Comment adapter la vie de la plus grande joueuse de football de l’histoire ? Comment offrir le récit hors norme de la vie et de la carrière de Marinette Pichon au public ?  C’est le défi que s’est lancé Virginie Verrier pour son deuxième long-métrage, adaptant la biographie de l’athlète. Le film de Verrier retrace la riche carrière sportive de son héroïne non sans peine ; à force de trop respecter la légende, il nous tient toujours à distance.

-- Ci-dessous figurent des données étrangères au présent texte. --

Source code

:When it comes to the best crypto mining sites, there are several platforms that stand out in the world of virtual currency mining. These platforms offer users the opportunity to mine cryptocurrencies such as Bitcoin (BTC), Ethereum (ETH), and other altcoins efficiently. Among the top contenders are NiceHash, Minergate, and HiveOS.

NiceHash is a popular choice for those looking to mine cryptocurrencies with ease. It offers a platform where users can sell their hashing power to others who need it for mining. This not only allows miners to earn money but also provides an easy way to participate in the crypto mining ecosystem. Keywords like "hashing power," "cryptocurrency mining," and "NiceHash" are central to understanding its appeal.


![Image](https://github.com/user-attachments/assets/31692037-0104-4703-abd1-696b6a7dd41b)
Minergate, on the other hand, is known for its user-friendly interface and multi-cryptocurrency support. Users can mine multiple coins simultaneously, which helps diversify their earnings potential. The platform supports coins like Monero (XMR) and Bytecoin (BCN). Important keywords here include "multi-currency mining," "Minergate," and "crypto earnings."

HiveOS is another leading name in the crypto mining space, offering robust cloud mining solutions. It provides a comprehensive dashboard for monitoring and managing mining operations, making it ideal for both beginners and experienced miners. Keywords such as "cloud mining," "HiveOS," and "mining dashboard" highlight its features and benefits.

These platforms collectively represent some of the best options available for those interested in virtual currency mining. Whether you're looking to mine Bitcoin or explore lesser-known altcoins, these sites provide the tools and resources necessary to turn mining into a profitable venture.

Marinette réussit tout face à l’adversité, à la vie comme sur le terrain. Ce manque de nuance la rend hermétique au spectateur et empêche le processus d’identification, objectif majeur de ce type de production. L’exercice tourne vite à la canonisation précoce de son héroïne. Certes, le film ne cache pas ses ambitions hagiographiques. Marinette est la meilleure de sa discipline et on ne pourra pas l’oublier, tant chaque plan nous martèle son génie et son habileté à maîtriser le ballon rond. On comprend le souci de la réalisatrice de mettre en valeur les compétences réelles d’une femme dans un milieu sexiste, misogyne et homophobe à prédominance masculine. Le cinéma connaît bien la position d’outsider, si bien qu’il en a fait un archétype exploité dans de nombreux genres – ici le film de sport, lui aussi très codifié et très masculin. Pourtant, même la représentation de cette excellence manque de souffle et d’une perspective neuve. On accède finalement peu à son intériorité tant elle n’est définie que par le prisme de ses accomplissements grandioses, le poids de l’icône écrasant la femme – même dans ses relations amoureuses presque annexes.

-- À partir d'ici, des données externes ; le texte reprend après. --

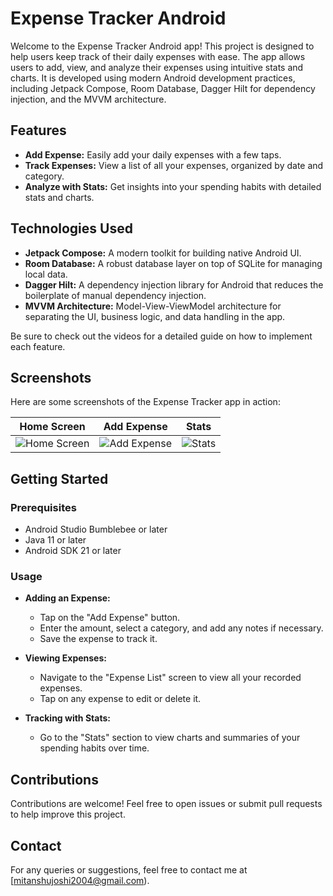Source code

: # Expense Tracker Android

Welcome to the Expense Tracker Android app! This project is designed to help users keep track of their daily expenses with ease. The app allows users to add, view, and analyze their expenses using intuitive stats and charts. It is developed using modern Android development practices, including Jetpack Compose, Room Database, Dagger Hilt for dependency injection, and the MVVM architecture.

## Features

- **Add Expense:** Easily add your daily expenses with a few taps.
- **Track Expenses:** View a list of all your expenses, organized by date and category.
- **Analyze with Stats:** Get insights into your spending habits with detailed stats and charts.
  
## Technologies Used

- **Jetpack Compose:** A modern toolkit for building native Android UI.
- **Room Database:** A robust database layer on top of SQLite for managing local data.
- **Dagger Hilt:** A dependency injection library for Android that reduces the boilerplate of manual dependency injection.
- **MVVM Architecture:** Model-View-ViewModel architecture for separating the UI, business logic, and data handling in the app.

Be sure to check out the videos for a detailed guide on how to implement each feature.

## Screenshots

Here are some screenshots of the Expense Tracker app in action:

| Home Screen | Add Expense | Stats |
|-------------|-------------|-------------|
| ![Home Screen](screenshots/Screenshot_1724273822.png) | ![Add Expense](screenshots/Screenshot_1724273829.png) | ![Stats](screenshots/Screenshot_1724273956.png) |

## Getting Started

### Prerequisites

- Android Studio Bumblebee or later
- Java 11 or later
- Android SDK 21 or later

### Usage

- **Adding an Expense:**
  - Tap on the "Add Expense" button.
  - Enter the amount, select a category, and add any notes if necessary.
  - Save the expense to track it.

- **Viewing Expenses:**
  - Navigate to the "Expense List" screen to view all your recorded expenses.
  - Tap on any expense to edit or delete it.

- **Tracking with Stats:**
  - Go to the "Stats" section to view charts and summaries of your spending habits over time.

## Contributions

Contributions are welcome! Feel free to open issues or submit pull requests to help improve this project.

## Contact

For any queries or suggestions, feel free to contact me at [mitanshujoshi2004@gmail.com).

S’il est évident que la mission d’un biopic est de revenir sur la vie et l’œuvre de son protagoniste, il est dommage de constater qu’on incarne très peu par l’image et la parole les autres femmes du parcours de Marinette. Certes, sa mère tient un rôle clé, mais toutes les autres rencontres féminines qui jalonnent son parcours sont à peine nommées. Si bien que les néophytes ne feront pas la distinction entre telle joueuse ou telle entraîneuse ; pour un sport basé sur le collectif, c’est un comble.

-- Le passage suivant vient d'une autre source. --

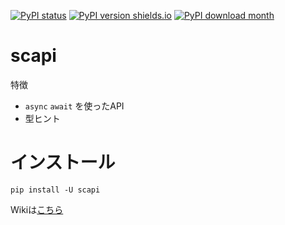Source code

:[![PyPI status](https://img.shields.io/pypi/status/scapi.svg)](https://pypi.python.org/pypi/scapi/)
[![PyPI version shields.io](https://img.shields.io/pypi/v/scapi.svg)](https://pypi.python.org/pypi/scapi/)
[![PyPI download month](https://img.shields.io/pypi/dm/scapi.svg)](https://pypi.python.org/pypi/scapi/)


# scapi

特徴
- `async` `await` を使ったAPI
- 型ヒント

# インストール
`pip install -U scapi`

Wikiは[こちら](https://github.com/kakeruzoku/scapi/wiki )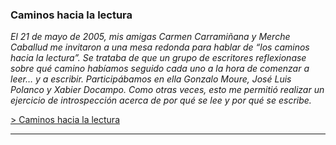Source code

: 
### Caminos hacia la lectura


_El 21 de mayo de 2005, mis amigas Carmen Carramiñana y Merche Caballud me
invitaron a una mesa redonda para hablar de “los caminos hacia la lectura”.
Se trataba de que un grupo de escritores reflexionase sobre qué camino
habíamos seguido cada uno a la hora de comenzar a leer… y a escribir.
Participábamos en ella Gonzalo Moure, José Luis Polanco y Xabier Docampo.
Como otras veces, esto me permitió realizar un ejercicio de introspección
acerca de por qué se lee y por qué se escribe._

[> Caminos hacia la lectura](/conferencias/caminos-lectura)

* * *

Embêtant, quand on connaît l’engagement de Pichon sur les questions de parité et d’égalité salariale dans le monde du football professionnel, et sa bataille pour que les joueuses françaises de football obtiennent le statut de joueuse professionnelle  – ce qui n’est toujours pas le cas alors que l’ouverture de la prochaine Coupe du Monde de football féminin est imminente, après de nombreux rebondissements dans la recherche d’un diffuseur télévisuel.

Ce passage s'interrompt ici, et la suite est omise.